The benchmark measures computation time of different implementations, when i is inside the friendly range Range1 = [INT64_MIN/A, INT64_MAX/A], and when i is outside the friendly range (yet in the safe range Range2 = [INT64_MIN*B/A, INT64_MAX*B/A]).

Each implementation performs a "safe" (i.e. with no overflow) computation of the operation: i * A / B (except the 1st implementation, given as reference computation time). However, some implementations may return infrequent inaccurate computation result (which behavior is notified).

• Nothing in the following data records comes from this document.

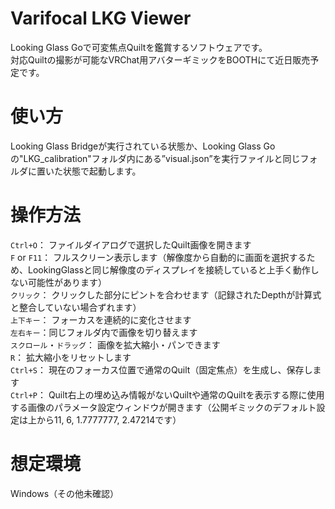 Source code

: # Varifocal LKG Viewer
Looking Glass Goで可変焦点Quiltを鑑賞するソフトウェアです。  
対応Quiltの撮影が可能なVRChat用アバターギミックをBOOTHにて近日販売予定です。

# 使い方
Looking Glass Bridgeが実行されている状態か、Looking Glass Goの"LKG_calibration"フォルダ内にある”visual.json”を実行ファイルと同じフォルダに置いた状態で起動します。

# 操作方法
`Ctrl+O`： ファイルダイアログで選択したQuilt画像を開きます  
`F` or `F11`： フルスクリーン表示します（解像度から自動的に画面を選択するため、LookingGlassと同じ解像度のディスプレイを接続していると上手く動作しない可能性があります）  
`クリック`： クリックした部分にピントを合わせます（記録されたDepthが計算式と整合していない場合ずれます）  
`上下キー`： フォーカスを連続的に変化させます  
`左右キー`：同じフォルダ内で画像を切り替えます  
`スクロール`・`ドラッグ`： 画像を拡大縮小・パンできます  
`R`： 拡大縮小をリセットします  
`Ctrl+S`： 現在のフォーカス位置で通常のQuilt（固定焦点）を生成し、保存します  
`Ctrl+P`： Quilt右上の埋め込み情報がないQuiltや通常のQuiltを表示する際に使用する画像のパラメータ設定ウィンドウが開きます（公開ギミックのデフォルト設定は上から11, 6, 1.7777777, 2.47214です）

# 想定環境
Windows（その他未確認）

Some solutions proposed have not been tested or are not listed hereafter; these are: solution using __int128 (unsupported by ms vc compiler), yet boost int128_t has been used instead; solutions using extended 80 bits long double (unsupported by ms vc compiler); solution using InfInt (working and tested though too slow to be a decent competitor).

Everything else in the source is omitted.